Range query in Elasticsearch - Time & Space Complexity
When we use a range query in Elasticsearch, we want to find documents with values between certain limits.
We ask: how does the time to find these documents grow as the data size grows?
Analyze the time complexity of the following code snippet.
GET /products/_search
{
"query": {
"range": {
"price": {
"gte": 10,
"lte": 50
}
}
}
}
This query finds all products with a price between 10 and 50 inclusive.
Identify the loops, recursion, array traversals that repeat.
- Primary operation: Elasticsearch scans the index to find matching documents within the price range.
- How many times: It checks each document's price once, but uses an index structure to avoid scanning all documents.
As the number of documents grows, Elasticsearch uses its index to quickly find matches without checking every document.
| Input Size (n) | Approx. Operations |
|---|---|
| 10 | About 3-4 checks using the index |
| 100 | About 7-8 checks using the index |
| 1000 | About 10-12 checks using the index |
Pattern observation: The number of operations grows slowly, not directly with the number of documents.

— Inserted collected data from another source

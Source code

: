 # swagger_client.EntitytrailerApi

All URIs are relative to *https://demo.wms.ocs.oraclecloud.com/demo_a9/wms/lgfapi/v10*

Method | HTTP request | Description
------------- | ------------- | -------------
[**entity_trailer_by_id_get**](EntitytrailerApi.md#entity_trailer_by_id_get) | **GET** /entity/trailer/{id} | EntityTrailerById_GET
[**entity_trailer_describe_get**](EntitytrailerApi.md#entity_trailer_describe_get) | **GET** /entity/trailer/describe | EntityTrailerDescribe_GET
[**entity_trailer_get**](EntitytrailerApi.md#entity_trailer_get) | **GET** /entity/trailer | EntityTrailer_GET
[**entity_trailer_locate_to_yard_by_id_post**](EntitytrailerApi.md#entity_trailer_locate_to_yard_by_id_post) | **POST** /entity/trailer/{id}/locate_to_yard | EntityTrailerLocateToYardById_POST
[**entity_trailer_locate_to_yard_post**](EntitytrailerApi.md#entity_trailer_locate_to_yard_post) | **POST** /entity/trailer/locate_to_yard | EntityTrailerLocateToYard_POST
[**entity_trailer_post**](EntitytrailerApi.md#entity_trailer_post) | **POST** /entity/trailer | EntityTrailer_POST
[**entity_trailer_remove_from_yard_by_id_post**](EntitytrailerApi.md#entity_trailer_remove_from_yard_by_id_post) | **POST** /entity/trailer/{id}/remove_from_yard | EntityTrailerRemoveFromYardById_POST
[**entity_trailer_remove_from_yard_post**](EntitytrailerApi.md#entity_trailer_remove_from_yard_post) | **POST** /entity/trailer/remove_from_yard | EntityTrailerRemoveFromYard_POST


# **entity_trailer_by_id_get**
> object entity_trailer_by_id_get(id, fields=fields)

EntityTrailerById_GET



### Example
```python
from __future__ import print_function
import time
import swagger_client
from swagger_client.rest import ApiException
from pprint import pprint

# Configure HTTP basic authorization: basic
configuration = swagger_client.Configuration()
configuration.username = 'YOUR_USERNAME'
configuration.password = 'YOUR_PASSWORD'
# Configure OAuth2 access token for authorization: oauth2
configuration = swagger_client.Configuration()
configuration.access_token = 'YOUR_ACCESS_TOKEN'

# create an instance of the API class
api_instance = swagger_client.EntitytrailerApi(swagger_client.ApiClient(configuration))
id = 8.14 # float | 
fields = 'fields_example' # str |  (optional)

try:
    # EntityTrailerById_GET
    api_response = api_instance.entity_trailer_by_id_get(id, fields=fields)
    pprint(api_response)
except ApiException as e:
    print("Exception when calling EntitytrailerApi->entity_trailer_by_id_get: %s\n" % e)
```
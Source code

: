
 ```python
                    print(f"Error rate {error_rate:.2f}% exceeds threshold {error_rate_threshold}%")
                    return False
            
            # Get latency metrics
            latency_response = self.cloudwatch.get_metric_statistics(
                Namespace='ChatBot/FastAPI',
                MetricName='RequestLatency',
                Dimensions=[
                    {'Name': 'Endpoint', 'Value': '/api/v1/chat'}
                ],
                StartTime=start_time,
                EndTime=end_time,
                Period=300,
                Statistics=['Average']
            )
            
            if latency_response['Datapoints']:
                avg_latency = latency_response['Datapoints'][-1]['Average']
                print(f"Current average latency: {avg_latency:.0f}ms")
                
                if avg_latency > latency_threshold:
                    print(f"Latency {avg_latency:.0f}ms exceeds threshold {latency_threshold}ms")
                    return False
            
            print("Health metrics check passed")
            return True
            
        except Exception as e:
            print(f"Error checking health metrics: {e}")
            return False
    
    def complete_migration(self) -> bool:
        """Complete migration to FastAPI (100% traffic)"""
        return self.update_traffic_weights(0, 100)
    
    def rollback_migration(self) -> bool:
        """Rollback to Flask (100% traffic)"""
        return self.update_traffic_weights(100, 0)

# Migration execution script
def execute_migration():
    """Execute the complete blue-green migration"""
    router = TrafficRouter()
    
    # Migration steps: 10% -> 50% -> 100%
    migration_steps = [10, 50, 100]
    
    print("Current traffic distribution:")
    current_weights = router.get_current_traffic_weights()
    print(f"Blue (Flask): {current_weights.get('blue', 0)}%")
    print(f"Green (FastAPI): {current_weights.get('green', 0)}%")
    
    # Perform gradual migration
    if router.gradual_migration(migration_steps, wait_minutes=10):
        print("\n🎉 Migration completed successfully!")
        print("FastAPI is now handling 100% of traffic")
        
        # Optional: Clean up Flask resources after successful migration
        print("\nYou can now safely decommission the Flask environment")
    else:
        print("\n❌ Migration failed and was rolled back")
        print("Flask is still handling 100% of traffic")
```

Time Complexity: O(log n + k)
This means the time to find documents grows slowly as the data grows, thanks to the index, plus a factor proportional to the number of matching documents.
[X] Wrong: "Range queries check every document one by one, so time grows directly with data size."
[OK] Correct: Elasticsearch uses indexes that let it jump quickly to matching documents without scanning all data.
Understanding how range queries scale helps you explain how search engines stay fast even with lots of data.
"What if we removed the index on the price field? How would the time complexity change?"